Data provided: Begin

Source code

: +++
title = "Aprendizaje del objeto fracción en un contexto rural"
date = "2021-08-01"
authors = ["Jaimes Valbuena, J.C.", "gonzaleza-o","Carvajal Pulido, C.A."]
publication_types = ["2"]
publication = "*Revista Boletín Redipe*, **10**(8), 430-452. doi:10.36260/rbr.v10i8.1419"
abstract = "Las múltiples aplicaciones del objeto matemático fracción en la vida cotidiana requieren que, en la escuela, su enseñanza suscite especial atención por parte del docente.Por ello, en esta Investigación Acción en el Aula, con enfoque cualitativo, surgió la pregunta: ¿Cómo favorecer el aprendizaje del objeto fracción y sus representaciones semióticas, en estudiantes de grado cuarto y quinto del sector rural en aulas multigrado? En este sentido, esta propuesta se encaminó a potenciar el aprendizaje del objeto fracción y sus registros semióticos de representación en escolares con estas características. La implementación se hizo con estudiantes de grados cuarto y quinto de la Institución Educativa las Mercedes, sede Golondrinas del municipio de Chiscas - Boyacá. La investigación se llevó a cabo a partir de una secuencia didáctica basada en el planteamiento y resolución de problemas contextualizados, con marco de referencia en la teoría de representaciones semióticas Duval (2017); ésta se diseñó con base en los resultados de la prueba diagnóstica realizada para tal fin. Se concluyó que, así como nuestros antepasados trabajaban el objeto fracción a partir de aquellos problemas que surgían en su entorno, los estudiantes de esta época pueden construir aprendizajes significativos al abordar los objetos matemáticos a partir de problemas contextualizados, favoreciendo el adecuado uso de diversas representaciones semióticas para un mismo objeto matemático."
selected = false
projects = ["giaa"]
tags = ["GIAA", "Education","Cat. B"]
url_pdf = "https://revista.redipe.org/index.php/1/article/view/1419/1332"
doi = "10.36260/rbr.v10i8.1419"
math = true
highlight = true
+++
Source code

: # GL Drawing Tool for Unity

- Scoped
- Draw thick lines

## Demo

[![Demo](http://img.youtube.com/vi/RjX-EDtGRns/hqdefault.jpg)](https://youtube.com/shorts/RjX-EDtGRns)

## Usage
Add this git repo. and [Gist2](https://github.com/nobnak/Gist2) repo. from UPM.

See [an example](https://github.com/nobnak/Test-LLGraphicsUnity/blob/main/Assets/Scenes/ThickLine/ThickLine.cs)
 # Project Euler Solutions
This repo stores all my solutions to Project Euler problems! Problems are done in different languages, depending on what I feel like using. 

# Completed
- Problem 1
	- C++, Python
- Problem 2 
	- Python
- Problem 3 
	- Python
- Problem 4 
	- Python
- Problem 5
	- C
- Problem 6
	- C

Data provided: End

• Task instructions:
Apply a filter for "Euler" to the entries and show each line that passes.

• Response for this exercise:
 # Project Euler Solutions
This repo stores all my solutions to Project Euler problems! Problems are done in different languages, depending on what I feel like using. 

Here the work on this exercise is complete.